Working model after Leonardo da Vinci, Codex Atlanticus (BAM), fol. 1083v
Invented by Brunelleschi ca. 1420, this device is assembled in a sturdy frame firmly anchored into the ground. Two joined horizontal wheels operate on an alternating basis. Each bears revolving cylindrical gears to reduce friction wear. Via the pair of wheels, a vertical shaft drives a horizontal cylindrical shaft of two different diameters. By means of a pinion and toothed wheel system, the vertical shaft also drives another horizontal cylindrical shaft of a third diameter. The ropes for lifting the load are wound around the horizontal shafts and pass through an overhead pulley. The horizontal shafts rotate at three different speeds, each providing a different force and selected according to the load to be lifted.

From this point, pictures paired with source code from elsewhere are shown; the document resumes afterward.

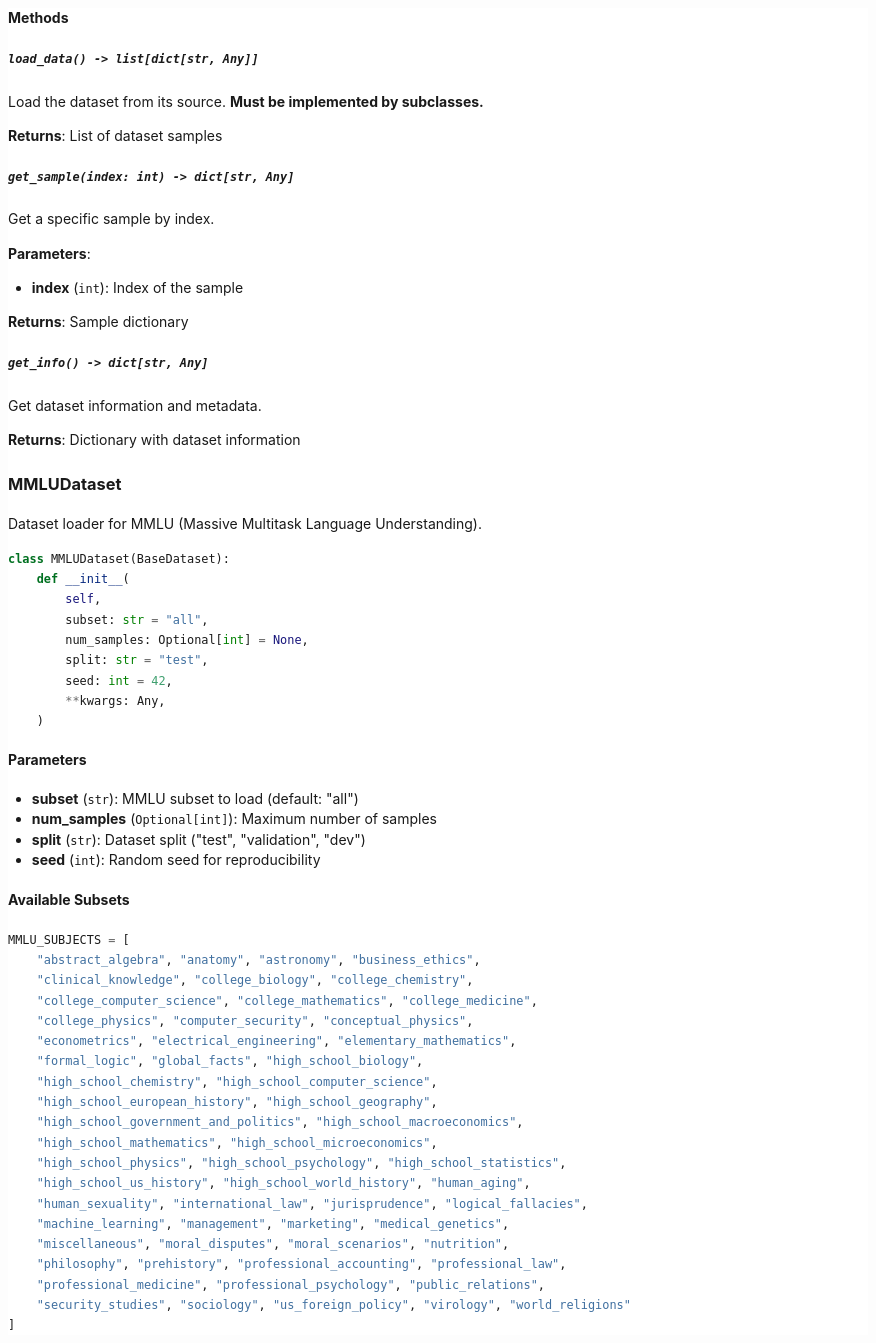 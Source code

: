 #### Methods

##### `load_data() -> list[dict[str, Any]]`

Load the dataset from its source. **Must be implemented by subclasses.**

**Returns**: List of dataset samples

##### `get_sample(index: int) -> dict[str, Any]`

Get a specific sample by index.

**Parameters**:
- **index** (`int`): Index of the sample

**Returns**: Sample dictionary

##### `get_info() -> dict[str, Any]`

Get dataset information and metadata.

**Returns**: Dictionary with dataset information

### MMLUDataset

Dataset loader for MMLU (Massive Multitask Language Understanding).

```python
class MMLUDataset(BaseDataset):
    def __init__(
        self,
        subset: str = "all",
        num_samples: Optional[int] = None,
        split: str = "test",
        seed: int = 42,
        **kwargs: Any,
    )
```

#### Parameters

- **subset** (`str`): MMLU subset to load (default: "all")
- **num_samples** (`Optional[int]`): Maximum number of samples
- **split** (`str`): Dataset split ("test", "validation", "dev")
- **seed** (`int`): Random seed for reproducibility

#### Available Subsets

```python
MMLU_SUBJECTS = [
    "abstract_algebra", "anatomy", "astronomy", "business_ethics",
    "clinical_knowledge", "college_biology", "college_chemistry",
    "college_computer_science", "college_mathematics", "college_medicine",
    "college_physics", "computer_security", "conceptual_physics",
    "econometrics", "electrical_engineering", "elementary_mathematics",
    "formal_logic", "global_facts", "high_school_biology",
    "high_school_chemistry", "high_school_computer_science",
    "high_school_european_history", "high_school_geography",
    "high_school_government_and_politics", "high_school_macroeconomics",
    "high_school_mathematics", "high_school_microeconomics",
    "high_school_physics", "high_school_psychology", "high_school_statistics",
    "high_school_us_history", "high_school_world_history", "human_aging",
    "human_sexuality", "international_law", "jurisprudence", "logical_fallacies",
    "machine_learning", "management", "marketing", "medical_genetics",
    "miscellaneous", "moral_disputes", "moral_scenarios", "nutrition",
    "philosophy", "prehistory", "professional_accounting", "professional_law",
    "professional_medicine", "professional_psychology", "public_relations",
    "security_studies", "sociology", "us_foreign_policy", "virology", "world_religions"
]
```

The machine is driven by a pair of oxen and is fitted with a safety device to prevent the shafts from rotating in the reverse direction.
A worm-screw mechanism at the base of the driving shaft serves to raise or lower the shaft. This causes one of the two horizontal wheels to mesh with the drum teeth. One can thus reverse the rotation of the horizontal cylindrical shafts (and hence shift from load-raising to load-lowering mode) without having to unhitch the animals from the yoke and re-hitch them facing the other way.